Data-Efficient Machine Learning Identification of Manufacturing-Induced Degradation Regimes in Structural Battery Electrodes
Personnel: Ta-Wei Wang (Ph.D. student)
We developed a data-efficient machine learning framework to identify manufacturing-induced degradation regimes in thick structural battery electrodes. Rather than relying on long-term cycling to assess stability, the approach extracts early-cycle electrochemical signatures that encode the onset of chemo-mechanical instability. Controlled manufacturing variations, including distinct processing pathways under identical material composition and geometry, are used to induce separable degradation trajectories within 80 cycles. From the first 10 cycles, features such as capacity decay slope, coulombic efficiency variance, voltage hysteresis growth, and polarization evolution are systematically extracted to characterize early-stage behavior. Supervised learning models link these early indicators to later-stage retention and degradation classes, enabling prediction of instability onset before substantial performance loss occurs. Feature-importance analysis further reveals which electrochemical signatures are most sensitive to manufacturing-induced microstructural differences, providing physical interpretability beyond black-box prediction.
H. Sun et al., “Additive Manufacturing for Next-Generation Energy Technologies: Design, Intelligence, and Sustainability,” manuscript in preparation, 2026.
AI-Driven 4D Printing of Shape Morphing Actuators
Personnel: Juchen Zhang (Ph.D. student)
We developed an AI-driven inverse design framework that integrates finite element (FE) simulation, generative machine learning, and halftone-based 4D printing. Rather than relying on trial-and-error fabrication, the system automatically computes the optimal halftone parameters needed to deliver a target actuation behavior. We construct large training datasets using FE simulations of halftone-encoded heterostructures with varied pattern distributions. Time-resolved strain mapping captures mechanical responses at both local and global scales. Surrogate forward neural networks and generative inverse models link user-defined mechanical targets to manufacturable design parameters, enabling rapid prediction and fabrication of actuators with tailored properties. In addition to mechanical tuning, halftone-regulated growth deformations, such as thermoresponsive shrinkage, are used to program 3D shape transformations. A deep residual neural network, trained on FE-generated deformation datasets, performs both forward shape prediction and inverse mapping to generate halftone patterns for a prescribed final geometry, without requiring complex derivative calculations.

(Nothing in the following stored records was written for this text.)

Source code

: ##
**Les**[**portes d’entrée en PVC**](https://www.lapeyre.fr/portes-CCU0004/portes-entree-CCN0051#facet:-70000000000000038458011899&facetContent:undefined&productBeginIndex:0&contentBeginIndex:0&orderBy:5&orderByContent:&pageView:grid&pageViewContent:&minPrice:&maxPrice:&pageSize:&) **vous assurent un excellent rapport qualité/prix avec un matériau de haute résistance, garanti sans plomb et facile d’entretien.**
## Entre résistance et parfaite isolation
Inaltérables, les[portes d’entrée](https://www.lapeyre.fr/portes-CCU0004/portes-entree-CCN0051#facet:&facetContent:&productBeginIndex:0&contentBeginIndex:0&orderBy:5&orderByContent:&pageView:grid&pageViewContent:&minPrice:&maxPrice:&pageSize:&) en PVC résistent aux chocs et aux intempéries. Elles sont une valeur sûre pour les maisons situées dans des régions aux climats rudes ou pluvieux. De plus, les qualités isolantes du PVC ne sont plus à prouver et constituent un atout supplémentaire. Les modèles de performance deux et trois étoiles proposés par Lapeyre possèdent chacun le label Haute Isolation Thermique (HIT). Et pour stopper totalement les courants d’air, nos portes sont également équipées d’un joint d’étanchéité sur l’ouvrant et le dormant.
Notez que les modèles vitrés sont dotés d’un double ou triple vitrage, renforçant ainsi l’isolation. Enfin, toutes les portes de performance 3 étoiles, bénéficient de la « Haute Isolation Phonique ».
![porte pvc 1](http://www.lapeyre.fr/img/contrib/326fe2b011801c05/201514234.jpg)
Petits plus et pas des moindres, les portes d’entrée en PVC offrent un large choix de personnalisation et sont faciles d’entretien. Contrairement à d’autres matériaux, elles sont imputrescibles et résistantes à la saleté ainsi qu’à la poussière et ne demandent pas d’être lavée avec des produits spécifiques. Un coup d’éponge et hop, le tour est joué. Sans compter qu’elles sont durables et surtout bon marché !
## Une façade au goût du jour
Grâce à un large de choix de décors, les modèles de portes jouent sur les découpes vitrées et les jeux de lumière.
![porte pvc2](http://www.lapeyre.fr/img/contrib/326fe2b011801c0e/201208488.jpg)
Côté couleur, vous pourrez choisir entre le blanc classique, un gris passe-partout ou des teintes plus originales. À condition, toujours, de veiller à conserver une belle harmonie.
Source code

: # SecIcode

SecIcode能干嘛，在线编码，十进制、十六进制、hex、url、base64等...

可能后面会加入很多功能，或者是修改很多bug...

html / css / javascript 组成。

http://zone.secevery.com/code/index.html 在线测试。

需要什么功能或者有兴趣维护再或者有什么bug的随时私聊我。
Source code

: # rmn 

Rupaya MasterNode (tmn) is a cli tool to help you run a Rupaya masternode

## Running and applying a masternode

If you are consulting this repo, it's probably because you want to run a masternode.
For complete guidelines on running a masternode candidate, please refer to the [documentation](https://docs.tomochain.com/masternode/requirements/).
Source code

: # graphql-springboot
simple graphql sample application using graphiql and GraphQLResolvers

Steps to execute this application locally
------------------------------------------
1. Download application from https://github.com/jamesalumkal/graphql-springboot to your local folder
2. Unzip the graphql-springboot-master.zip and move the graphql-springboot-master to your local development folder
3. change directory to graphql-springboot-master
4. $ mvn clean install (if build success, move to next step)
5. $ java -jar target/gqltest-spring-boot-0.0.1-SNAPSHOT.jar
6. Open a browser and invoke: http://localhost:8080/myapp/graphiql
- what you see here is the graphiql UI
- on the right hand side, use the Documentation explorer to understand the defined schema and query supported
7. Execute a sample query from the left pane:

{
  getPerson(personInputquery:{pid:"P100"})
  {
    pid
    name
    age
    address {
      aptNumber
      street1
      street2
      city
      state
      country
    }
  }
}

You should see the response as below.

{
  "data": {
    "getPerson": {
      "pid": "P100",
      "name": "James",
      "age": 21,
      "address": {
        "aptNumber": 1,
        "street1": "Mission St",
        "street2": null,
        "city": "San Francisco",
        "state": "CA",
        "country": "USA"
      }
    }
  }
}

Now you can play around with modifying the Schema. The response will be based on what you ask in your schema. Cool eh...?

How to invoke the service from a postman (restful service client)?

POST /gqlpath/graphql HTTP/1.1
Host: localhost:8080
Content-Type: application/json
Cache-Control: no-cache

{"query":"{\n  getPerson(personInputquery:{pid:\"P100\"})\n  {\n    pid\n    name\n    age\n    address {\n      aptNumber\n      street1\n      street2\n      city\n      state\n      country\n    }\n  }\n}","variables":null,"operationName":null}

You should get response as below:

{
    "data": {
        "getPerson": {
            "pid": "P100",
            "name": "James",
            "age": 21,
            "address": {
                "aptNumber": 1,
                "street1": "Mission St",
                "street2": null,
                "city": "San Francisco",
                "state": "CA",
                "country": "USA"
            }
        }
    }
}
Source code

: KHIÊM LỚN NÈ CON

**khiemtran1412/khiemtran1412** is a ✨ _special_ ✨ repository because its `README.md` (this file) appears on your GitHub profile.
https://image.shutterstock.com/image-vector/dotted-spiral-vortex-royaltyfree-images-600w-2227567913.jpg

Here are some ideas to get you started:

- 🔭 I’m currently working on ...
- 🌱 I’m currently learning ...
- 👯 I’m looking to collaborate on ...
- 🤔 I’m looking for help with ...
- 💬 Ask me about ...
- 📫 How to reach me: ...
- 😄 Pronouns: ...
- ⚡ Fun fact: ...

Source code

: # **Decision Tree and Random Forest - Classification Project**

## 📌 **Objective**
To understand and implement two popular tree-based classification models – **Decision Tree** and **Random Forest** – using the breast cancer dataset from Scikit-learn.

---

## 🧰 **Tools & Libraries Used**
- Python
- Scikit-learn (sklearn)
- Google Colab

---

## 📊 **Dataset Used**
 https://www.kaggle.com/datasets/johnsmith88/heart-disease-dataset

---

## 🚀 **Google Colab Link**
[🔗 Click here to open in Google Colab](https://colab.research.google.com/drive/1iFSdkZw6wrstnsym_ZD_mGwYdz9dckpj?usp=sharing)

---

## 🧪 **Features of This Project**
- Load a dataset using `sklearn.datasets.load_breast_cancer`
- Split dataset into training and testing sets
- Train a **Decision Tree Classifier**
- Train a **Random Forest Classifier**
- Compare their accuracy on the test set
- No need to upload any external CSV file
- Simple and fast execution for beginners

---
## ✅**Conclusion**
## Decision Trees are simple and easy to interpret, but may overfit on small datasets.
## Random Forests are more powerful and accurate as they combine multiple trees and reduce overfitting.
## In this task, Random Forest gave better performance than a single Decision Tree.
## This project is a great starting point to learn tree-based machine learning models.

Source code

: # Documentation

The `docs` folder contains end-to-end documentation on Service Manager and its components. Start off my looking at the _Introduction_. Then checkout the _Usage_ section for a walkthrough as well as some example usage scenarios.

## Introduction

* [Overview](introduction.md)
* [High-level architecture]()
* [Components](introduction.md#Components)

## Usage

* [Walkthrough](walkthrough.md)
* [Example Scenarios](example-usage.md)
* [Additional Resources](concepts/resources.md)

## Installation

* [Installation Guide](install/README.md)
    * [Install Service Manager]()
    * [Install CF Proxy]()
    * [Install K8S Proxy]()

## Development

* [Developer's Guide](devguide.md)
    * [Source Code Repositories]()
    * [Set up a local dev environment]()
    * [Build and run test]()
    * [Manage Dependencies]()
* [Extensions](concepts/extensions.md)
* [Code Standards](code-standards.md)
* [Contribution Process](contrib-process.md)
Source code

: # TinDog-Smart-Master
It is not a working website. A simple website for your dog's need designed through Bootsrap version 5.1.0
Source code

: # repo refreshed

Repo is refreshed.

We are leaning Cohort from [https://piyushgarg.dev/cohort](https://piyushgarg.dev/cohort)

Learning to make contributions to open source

Digital-Twin-Driven Codesign and 4D Printing of Intelligent Systems
Personnel: Juchen Zhang (Ph.D. student)
Nature provides examples of soft structures that can stretch, deform, heal, and transform shape. Inspired by these systems, this project develops a new physical–digital-twin framework to design and 4D print multifunctional soft materials, including hydrogels, shape-memory polymers, and elastomers with programmable mechanical strength and shape-morphing behaviors. Using dynamic projection grayscale lithography, we 4D print thin films that contain engineered cellular domains microscale patterns that locally tune stiffness, strain distribution, and deformation. These printed “physical twins” are paired with digital twins, multiphysics simulation, machine learning models, and data driven inverse design, to predict how the printed material will stretch, bend, morph into 3D shapes, or respond to heat, light, or solvents. By letting physical twins and digital twins continuously inform each other, the project moves beyond trial-and-error manufacturing toward predictive, uncertainty aware design. We aim to create soft material systems that can adapt shape, enhance mechanical performance, program sequential motion for soft robotics and actuation, and enable generalizable design rules for future autonomous 4D-printing platforms. This research integrates advanced manufacturing, machine learning, and multiphysics simulations into. digital-physical-twin-guided frameworks for applications in soft robotic grippers, adaptive biomedical devices, stretchable electronics, reconfigurable infrastructure, and any intelligent systems that change with external stimuli.
H. Sun et al., “Machine Learning-Enabled Digital Twin for Halftone-Encoded Programmable Mechanical Heterogeneity,” manuscript in preparation, 2026.